Though no one ever matched Mantle’s fierce commitment and competitive desire, he did not train properly and actively disregarded almost all medical advice for rehabilitation from his injuries. As for the injuries themselves, several were just bad luck, but others (covered up at the time) were the consequences of foolishness and excessive drinking. Mantle teetered for years on the edge of a serious problem with alcohol, and his legendary late nights cannot be called a mere innocent exuberance of youth, but a pattern that hurt and haunted his career.
Mantle’s autobiography,
The Mick
, presents an honest account of this tension between high jinks and harm. Mantle told me that, if his book contains any lesson, he hopes that kids with great talent will understand why they must take better care of their bodies. As we sat in the press box three hours before a night game with Baltimore, Mantle looked down on the field and said to me witsfully, “Look, there’s Mattingly, my favorite player. I love the man. He’s out there for extra batting practice with the rookies. He doesn’t need to be there; I never was.”
Mantle’s failure to sustain his full potential is all the more poignant because he harbors deep regret, and for reasons that transcend mere ambition and desire for personal fame.
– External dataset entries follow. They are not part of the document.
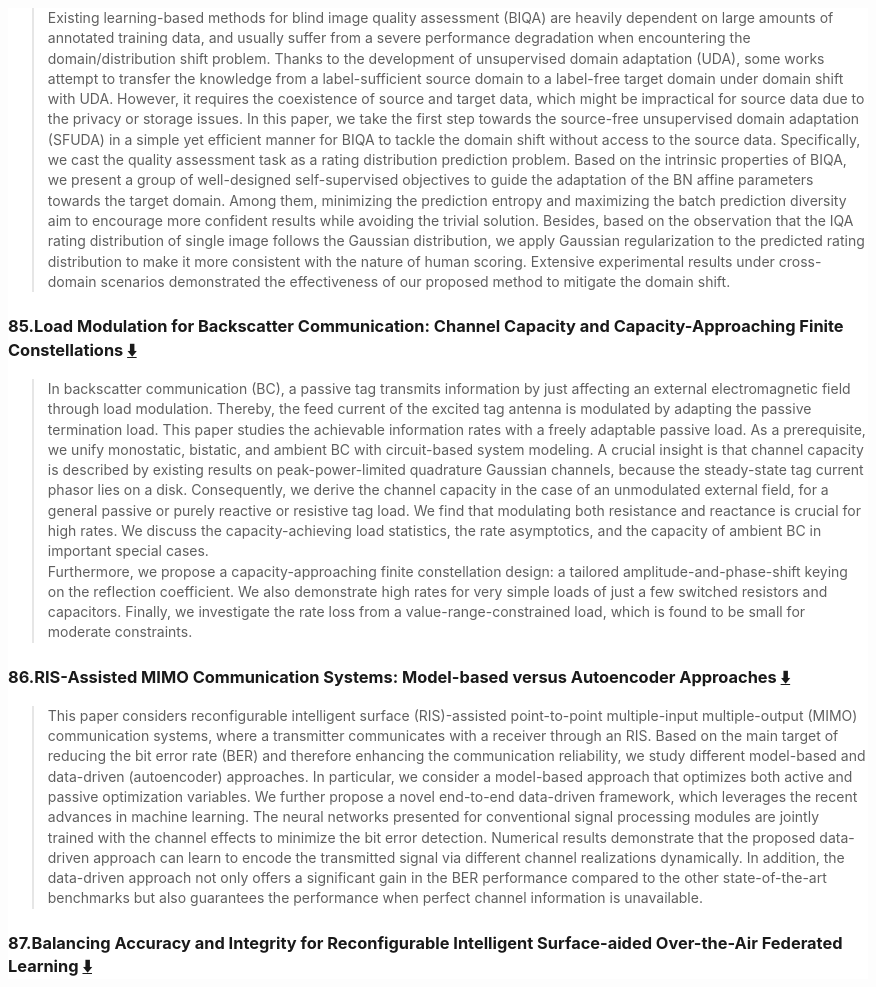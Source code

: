 >  Existing learning-based methods for blind image quality assessment (BIQA) are heavily dependent on large amounts of annotated training data, and usually suffer from a severe performance degradation when encountering the domain/distribution shift problem. Thanks to the development of unsupervised domain adaptation (UDA), some works attempt to transfer the knowledge from a label-sufficient source domain to a label-free target domain under domain shift with UDA. However, it requires the coexistence of source and target data, which might be impractical for source data due to the privacy or storage issues. In this paper, we take the first step towards the source-free unsupervised domain adaptation (SFUDA) in a simple yet efficient manner for BIQA to tackle the domain shift without access to the source data. Specifically, we cast the quality assessment task as a rating distribution prediction problem. Based on the intrinsic properties of BIQA, we present a group of well-designed self-supervised objectives to guide the adaptation of the BN affine parameters towards the target domain. Among them, minimizing the prediction entropy and maximizing the batch prediction diversity aim to encourage more confident results while avoiding the trivial solution. Besides, based on the observation that the IQA rating distribution of single image follows the Gaussian distribution, we apply Gaussian regularization to the predicted rating distribution to make it more consistent with the nature of human scoring. Extensive experimental results under cross-domain scenarios demonstrated the effectiveness of our proposed method to mitigate the domain shift.      
### 85.Load Modulation for Backscatter Communication: Channel Capacity and Capacity-Approaching Finite Constellations  [ :arrow_down: ](https://arxiv.org/pdf/2207.08100.pdf)
>  In backscatter communication (BC), a passive tag transmits information by just affecting an external electromagnetic field through load modulation. Thereby, the feed current of the excited tag antenna is modulated by adapting the passive termination load. This paper studies the achievable information rates with a freely adaptable passive load. As a prerequisite, we unify monostatic, bistatic, and ambient BC with circuit-based system modeling. A crucial insight is that channel capacity is described by existing results on peak-power-limited quadrature Gaussian channels, because the steady-state tag current phasor lies on a disk. Consequently, we derive the channel capacity in the case of an unmodulated external field, for a general passive or purely reactive or resistive tag load. We find that modulating both resistance and reactance is crucial for high rates. We discuss the capacity-achieving load statistics, the rate asymptotics, and the capacity of ambient BC in important special cases. <br>Furthermore, we propose a capacity-approaching finite constellation design: a tailored amplitude-and-phase-shift keying on the reflection coefficient. We also demonstrate high rates for very simple loads of just a few switched resistors and capacitors. Finally, we investigate the rate loss from a value-range-constrained load, which is found to be small for moderate constraints.      
### 86.RIS-Assisted MIMO Communication Systems: Model-based versus Autoencoder Approaches  [ :arrow_down: ](https://arxiv.org/pdf/2207.08077.pdf)
>  This paper considers reconfigurable intelligent surface (RIS)-assisted point-to-point multiple-input multiple-output (MIMO) communication systems, where a transmitter communicates with a receiver through an RIS. Based on the main target of reducing the bit error rate (BER) and therefore enhancing the communication reliability, we study different model-based and data-driven (autoencoder) approaches. In particular, we consider a model-based approach that optimizes both active and passive optimization variables. We further propose a novel end-to-end data-driven framework, which leverages the recent advances in machine learning. The neural networks presented for conventional signal processing modules are jointly trained with the channel effects to minimize the bit error detection. Numerical results demonstrate that the proposed data-driven approach can learn to encode the transmitted signal via different channel realizations dynamically. In addition, the data-driven approach not only offers a significant gain in the BER performance compared to the other state-of-the-art benchmarks but also guarantees the performance when perfect channel information is unavailable.      
### 87.Balancing Accuracy and Integrity for Reconfigurable Intelligent Surface-aided Over-the-Air Federated Learning  [ :arrow_down: ](https://arxiv.org/pdf/2207.08057.pdf)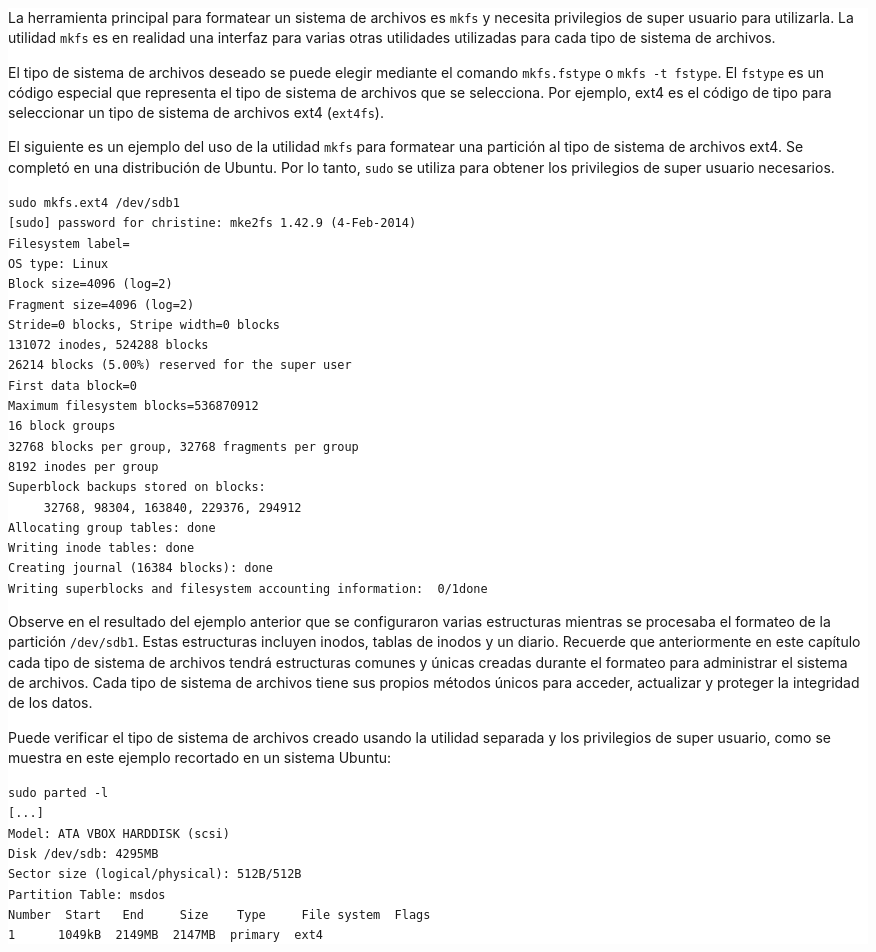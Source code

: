 La herramienta principal para formatear un sistema de archivos es `mkfs` y necesita privilegios de super usuario para utilizarla. La utilidad `mkfs` es en realidad una interfaz para varias otras utilidades utilizadas para cada tipo de sistema de archivos.

El tipo de sistema de archivos deseado se puede elegir mediante el comando `mkfs.fstype` o `mkfs -t fstype`. El `fstype` es un código especial que representa el tipo de sistema de archivos que se selecciona. Por ejemplo, ext4 es el código de tipo para seleccionar un tipo de sistema de archivos ext4 (`ext4fs`).

El siguiente es un ejemplo del uso de la utilidad `mkfs` para formatear una partición al tipo de sistema de archivos ext4. Se completó en una distribución de Ubuntu. Por lo tanto, `sudo` se utiliza para obtener los privilegios de super usuario necesarios.

```shell-session
sudo mkfs.ext4 /dev/sdb1
[sudo] password for christine: mke2fs 1.42.9 (4-Feb-2014)
Filesystem label=
OS type: Linux
Block size=4096 (log=2)
Fragment size=4096 (log=2)
Stride=0 blocks, Stripe width=0 blocks
131072 inodes, 524288 blocks
26214 blocks (5.00%) reserved for the super user
First data block=0
Maximum filesystem blocks=536870912
16 block groups
32768 blocks per group, 32768 fragments per group
8192 inodes per group 
Superblock backups stored on blocks:
     32768, 98304, 163840, 229376, 294912
Allocating group tables: done
Writing inode tables: done
Creating journal (16384 blocks): done
Writing superblocks and filesystem accounting information:  0/1done
```

Observe en el resultado del ejemplo anterior que se configuraron varias estructuras mientras se procesaba el formateo de la partición `/dev/sdb1`. Estas estructuras incluyen inodos, tablas de inodos y un diario. Recuerde que anteriormente en este capítulo cada tipo de sistema de archivos tendrá estructuras comunes y únicas creadas durante el formateo para administrar el sistema de archivos. Cada tipo de sistema de archivos tiene sus propios métodos únicos para acceder, actualizar y proteger la integridad de los datos.

Puede verificar el tipo de sistema de archivos creado usando la utilidad separada y los privilegios de super usuario, como se muestra en este ejemplo recortado en un sistema Ubuntu:

```shell-session
sudo parted -l
[...]
Model: ATA VBOX HARDDISK (scsi)
Disk /dev/sdb: 4295MB
Sector size (logical/physical): 512B/512B
Partition Table: msdos
Number  Start   End     Size    Type     File system  Flags  
1      1049kB  2149MB  2147MB  primary  ext4
```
He writes in his autobiography: “When somebody once asked me what I’d want written on my gravestone, I answered, ‘He was a great team player.’”
Now I’m not from Commerce, Oklahoma. I’m a prototypical cynical, streetwise, New York kid. When I read such statements, upholding values we all mouth but seldom follow, I get suspicious and assume a bit of dissembling. But I accept Mantle’s judgment absolutely. Everything fits too well. Mantle struggling for his team and not for personal stats is the man himself, not the myth.
I remember so clearly, because I watched the scene often, how Mantle would circle the bases after a home run—head down and as fast as he could, as if to shut out the personal adulation and limit its duration.
I asked him about his proudest achievements and deeper disappointments. He takes greatest pride, he said, not in his triple crown or his home runs, but in playing more games as a Yankee (2,401) than any other man. As his worst moments he cited his return to the minors during his first season in 1951 (not sufficient help to the team) and Bill Mazeroski’s home run that won the 1960 World Series for the weaker Pittsburgh club (“I cried all the way home in the plane after that”)—though Mantle had played his heart out and harbored no feelings of personal failure. Above all, he told me, he regretted his “stupidity” (his own word, and the only one uttered with real vehemence during our interview) in allowing his prodigious skills to erode more quickly than nature required, forcing his retirement just before his thirty-seventh birthday, while those who share Mantle’s fire for the game but take better care of themselves, the Yazes and the Roses, play with grace well into their forties.